**ABOUT THIS EXERCISE**. Verbatim copy, images omitted: return the full listing.

GIVEN ENTRIES Block Start

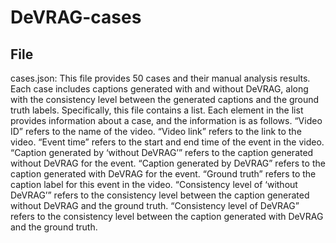 # DeVRAG-cases
## File
cases.json: This file provides 50 cases and their manual analysis results. Each case includes captions generated with and without DeVRAG, along with the consistency level between the generated captions and the ground truth labels. Specifically, this file contains a list. Each element in the list provides information about a case, and the information is as follows. “Video ID” refers to the name of the video. “Video link” refers to the link to the video. “Event time” refers to the start and end time of the event in the video. “Caption generated by ‘without DeVRAG’” refers to the caption generated without DeVRAG for the event. “Caption generated by DeVRAG” refers to the caption generated with DeVRAG for the event. “Ground truth” refers to the caption label for this event in the video. “Consistency level of ‘without DeVRAG’” refers to the consistency level between the caption generated without DeVRAG and the ground truth. “Consistency level of DeVRAG” refers to the consistency level between the caption generated with DeVRAG and the ground truth.
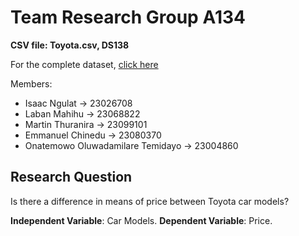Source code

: # Team Research Group A134

**CSV file: Toyota.csv, DS138**

For the complete dataset, [click here](https://www.kaggle.com/datasets/adityadesai13/used-car-dataset-ford-and-mercedes?select=toyota.csv)

Members:

- Isaac Ngulat -> 23026708
- Laban Mahihu -> 23068822
- Martin Thuranira -> 23099101
- Emmanuel Chinedu -> 23080370
- Onatemowo Oluwadamilare Temidayo -> 23004860

## Research Question

Is there a difference in means of price between Toyota car models?

**Independent Variable**: Car Models.
**Dependent Variable**: Price.
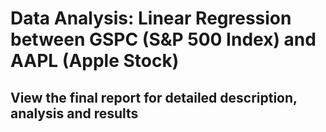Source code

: # Data Analysis: Linear Regression between GSPC (S&P 500 Index) and AAPL (Apple Stock)

## View the final report for detailed description, analysis and results
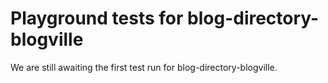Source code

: # Playground tests for blog-directory-blogville
We are still awaiting the first test run for blog-directory-blogville.

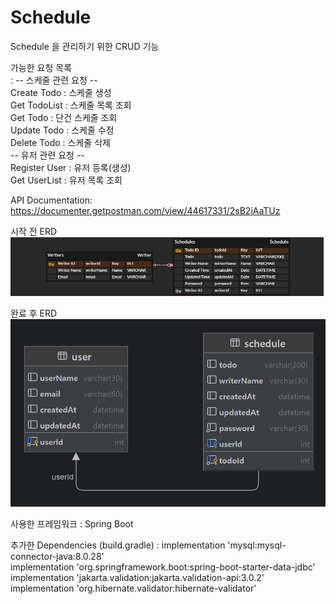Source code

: # Schedule

Schedule 을 관리하기 위한 CRUD 기능  

가능한 요청 목록  
: -- 스케줄 관련 요청 --  
Create Todo : 스케줄 생성  
Get TodoList : 스케줄 목록 조회  
Get Todo : 단건 스케줄 조회  
Update Todo : 스케줄 수정  
Delete Todo : 스케줄 삭제  
-- 유저 관련 요청 --  
Register User : 유저 등록(생성)  
Get UserList : 유저 목록 조회

API Documentation:  https://documenter.getpostman.com/view/44617331/2sB2jAaTUz

시작 전 ERD  
![ERD](image/scheduleERD_initial.png)

완료 후 ERD
![ERD](image/scheduleERD_complete.png)

사용한 프레임워크
: Spring Boot

추가한 Dependencies (build.gradle)
:   implementation 'mysql:mysql-connector-java:8.0.28'  
    implementation 'org.springframework.boot:spring-boot-starter-data-jdbc'  
    implementation 'jakarta.validation:jakarta.validation-api:3.0.2'  
    implementation 'org.hibernate.validator:hibernate-validator'
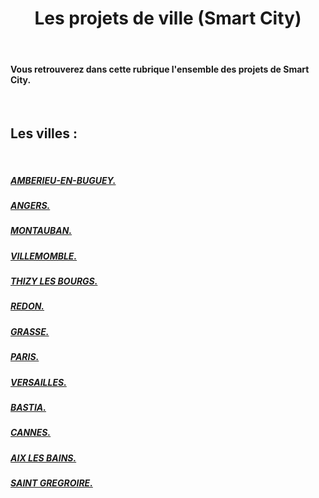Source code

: <h1 style="text-align: center;">Les projets de ville (Smart City)</h1>


<br>

#### Vous retrouverez dans cette rubrique l'ensemble des projets de Smart City.

<br>

## <i class="fas fa-arrow-alt-circle-right" style = "color : #bc3d11;"></i> Les villes :

<br>



##### [<i class="fas fa-caret-right"></i>  AMBERIEU-EN-BUGUEY. ](https://drive.google.com/drive/folders/16nkeWlwL4U5A_QusizVVPzjxof7Xz7Z_)
##### [<i class="fas fa-caret-right"></i>  ANGERS. ](https://drive.google.com/drive/folders/1UgVxJNB8nIXtp2qMa2eQyuKTc_jTRZQc)
##### [<i class="fas fa-caret-right"></i>  MONTAUBAN. ](https://drive.google.com/drive/folders/1-0BMUYaoWSClNhp8jDc29lA57LUUW-uI)
##### [<i class="fas fa-caret-right"></i>  VILLEMOMBLE. ](https://drive.google.com/drive/folders/100A1OX6a0pX37cRKL74P-8VMc-sPfqGO)
##### [<i class="fas fa-caret-right"></i>  THIZY LES BOURGS. ](https://drive.google.com/drive/folders/1-1LrGz3f6qFiOrKMD_vTkbuYtG6ZJYT-)
##### [<i class="fas fa-caret-right"></i>  REDON. ](https://drive.google.com/drive/folders/1-oQbbhx9zvMev5n3gEt9O5ttq5ypI_-H)
##### [<i class="fas fa-caret-right"></i>  GRASSE. ](https://drive.google.com/drive/folders/1-WF8V8C5AzwNFh-jOdaGxWgYedGYvdFO)
##### [<i class="fas fa-caret-right"></i>  PARIS. ](https://drive.google.com/drive/folders/1-IOayfapw9g656rK4UwzU9lMjXohzzPn)
##### [<i class="fas fa-caret-right"></i>  VERSAILLES. ](https://drive.google.com/drive/folders/1zwXxfL_BMvZ4Mq2MpTqcvgPuWIEA-jal)
##### [<i class="fas fa-caret-right"></i>  BASTIA. ](https://drive.google.com/drive/folders/1DT4ZXtQ_YV2wf3P-gFTPxTUqDwpLe-Kr)
##### [<i class="fas fa-caret-right"></i>  CANNES. ](https://drive.google.com/drive/folders/1vPbjE77kxMNrsqavURtGdxrLYHVWrBMy)
##### [<i class="fas fa-caret-right"></i>  AIX LES BAINS. ](https://drive.google.com/drive/folders/1mvU7-ocvBv5hjTcZUrLg7Bgr4eaTik53)
##### [<i class="fas fa-caret-right"></i>  SAINT GREGROIRE. ](https://drive.google.com/drive/folders/1Dp6VuZ4hI8g2k8sw5Yr2uaCDh3IR_rV0)
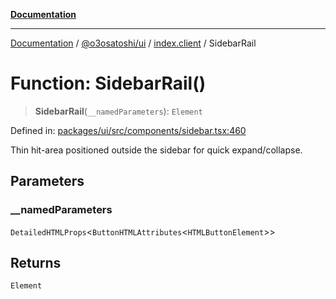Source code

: [**Documentation**](../../../../README.md)

***

[Documentation](../../../../README.md) / [@o3osatoshi/ui](../../README.md) / [index.client](../README.md) / SidebarRail

# Function: SidebarRail()

> **SidebarRail**(`__namedParameters`): `Element`

Defined in: [packages/ui/src/components/sidebar.tsx:460](https://github.com/o3osatoshi/experiment/blob/54ab00df974a3e9f8283fbcd8c611ed1e0274132/packages/ui/src/components/sidebar.tsx#L460)

Thin hit-area positioned outside the sidebar for quick expand/collapse.

## Parameters

### \_\_namedParameters

`DetailedHTMLProps`\<`ButtonHTMLAttributes`\<`HTMLButtonElement`\>\>

## Returns

`Element`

GIVEN ENTRIES Block End

**RESULT OF THIS EXERCISE**.
 # DeVRAG-cases
## File
cases.json: This file provides 50 cases and their manual analysis results. Each case includes captions generated with and without DeVRAG, along with the consistency level between the generated captions and the ground truth labels. Specifically, this file contains a list. Each element in the list provides information about a case, and the information is as follows. “Video ID” refers to the name of the video. “Video link” refers to the link to the video. “Event time” refers to the start and end time of the event in the video. “Caption generated by ‘without DeVRAG’” refers to the caption generated without DeVRAG for the event. “Caption generated by DeVRAG” refers to the caption generated with DeVRAG for the event. “Ground truth” refers to the caption label for this event in the video. “Consistency level of ‘without DeVRAG’” refers to the consistency level between the caption generated without DeVRAG and the ground truth. “Consistency level of DeVRAG” refers to the consistency level between the caption generated with DeVRAG and the ground truth.
Source code

: # Team Research Group A134

**CSV file: Toyota.csv, DS138**

For the complete dataset, [click here](https://www.kaggle.com/datasets/adityadesai13/used-car-dataset-ford-and-mercedes?select=toyota.csv)

Members:

- Isaac Ngulat -> 23026708
- Laban Mahihu -> 23068822
- Martin Thuranira -> 23099101
- Emmanuel Chinedu -> 23080370
- Onatemowo Oluwadamilare Temidayo -> 23004860

## Research Question

Is there a difference in means of price between Toyota car models?

**Independent Variable**: Car Models.
**Dependent Variable**: Price.
Source code

: # Data Analysis: Linear Regression between GSPC (S&P 500 Index) and AAPL (Apple Stock)

## View the final report for detailed description, analysis and results
Source code

: # Playground tests for blog-directory-blogville
We are still awaiting the first test run for blog-directory-blogville.

Source code

: # Schedule

Schedule 을 관리하기 위한 CRUD 기능  

가능한 요청 목록  
: -- 스케줄 관련 요청 --  
Create Todo : 스케줄 생성  
Get TodoList : 스케줄 목록 조회  
Get Todo : 단건 스케줄 조회  
Update Todo : 스케줄 수정  
Delete Todo : 스케줄 삭제  
-- 유저 관련 요청 --  
Register User : 유저 등록(생성)  
Get UserList : 유저 목록 조회

API Documentation:  https://documenter.getpostman.com/view/44617331/2sB2jAaTUz

시작 전 ERD  
![ERD](image/scheduleERD_initial.png)

완료 후 ERD
![ERD](image/scheduleERD_complete.png)

사용한 프레임워크
: Spring Boot

추가한 Dependencies (build.gradle)
:   implementation 'mysql:mysql-connector-java:8.0.28'  
    implementation 'org.springframework.boot:spring-boot-starter-data-jdbc'  
    implementation 'jakarta.validation:jakarta.validation-api:3.0.2'  
    implementation 'org.hibernate.validator:hibernate-validator'
Source code

: <h1 style="text-align: center;">Les projets de ville (Smart City)</h1>


<br>

#### Vous retrouverez dans cette rubrique l'ensemble des projets de Smart City.

<br>

## <i class="fas fa-arrow-alt-circle-right" style = "color : #bc3d11;"></i> Les villes :

<br>



##### [<i class="fas fa-caret-right"></i>  AMBERIEU-EN-BUGUEY. ](https://drive.google.com/drive/folders/16nkeWlwL4U5A_QusizVVPzjxof7Xz7Z_)
##### [<i class="fas fa-caret-right"></i>  ANGERS. ](https://drive.google.com/drive/folders/1UgVxJNB8nIXtp2qMa2eQyuKTc_jTRZQc)
##### [<i class="fas fa-caret-right"></i>  MONTAUBAN. ](https://drive.google.com/drive/folders/1-0BMUYaoWSClNhp8jDc29lA57LUUW-uI)
##### [<i class="fas fa-caret-right"></i>  VILLEMOMBLE. ](https://drive.google.com/drive/folders/100A1OX6a0pX37cRKL74P-8VMc-sPfqGO)
##### [<i class="fas fa-caret-right"></i>  THIZY LES BOURGS. ](https://drive.google.com/drive/folders/1-1LrGz3f6qFiOrKMD_vTkbuYtG6ZJYT-)
##### [<i class="fas fa-caret-right"></i>  REDON. ](https://drive.google.com/drive/folders/1-oQbbhx9zvMev5n3gEt9O5ttq5ypI_-H)
##### [<i class="fas fa-caret-right"></i>  GRASSE. ](https://drive.google.com/drive/folders/1-WF8V8C5AzwNFh-jOdaGxWgYedGYvdFO)
##### [<i class="fas fa-caret-right"></i>  PARIS. ](https://drive.google.com/drive/folders/1-IOayfapw9g656rK4UwzU9lMjXohzzPn)
##### [<i class="fas fa-caret-right"></i>  VERSAILLES. ](https://drive.google.com/drive/folders/1zwXxfL_BMvZ4Mq2MpTqcvgPuWIEA-jal)
##### [<i class="fas fa-caret-right"></i>  BASTIA. ](https://drive.google.com/drive/folders/1DT4ZXtQ_YV2wf3P-gFTPxTUqDwpLe-Kr)
##### [<i class="fas fa-caret-right"></i>  CANNES. ](https://drive.google.com/drive/folders/1vPbjE77kxMNrsqavURtGdxrLYHVWrBMy)
##### [<i class="fas fa-caret-right"></i>  AIX LES BAINS. ](https://drive.google.com/drive/folders/1mvU7-ocvBv5hjTcZUrLg7Bgr4eaTik53)
##### [<i class="fas fa-caret-right"></i>  SAINT GREGROIRE. ](https://drive.google.com/drive/folders/1Dp6VuZ4hI8g2k8sw5Yr2uaCDh3IR_rV0)
Source code

: [**Documentation**](../../../../README.md)

***

[Documentation](../../../../README.md) / [@o3osatoshi/ui](../../README.md) / [index.client](../README.md) / SidebarRail

# Function: SidebarRail()

> **SidebarRail**(`__namedParameters`): `Element`

Defined in: [packages/ui/src/components/sidebar.tsx:460](https://github.com/o3osatoshi/experiment/blob/54ab00df974a3e9f8283fbcd8c611ed1e0274132/packages/ui/src/components/sidebar.tsx#L460)

Thin hit-area positioned outside the sidebar for quick expand/collapse.

## Parameters

### \_\_namedParameters

`DetailedHTMLProps`\<`ButtonHTMLAttributes`\<`HTMLButtonElement`\>\>

## Returns

`Element`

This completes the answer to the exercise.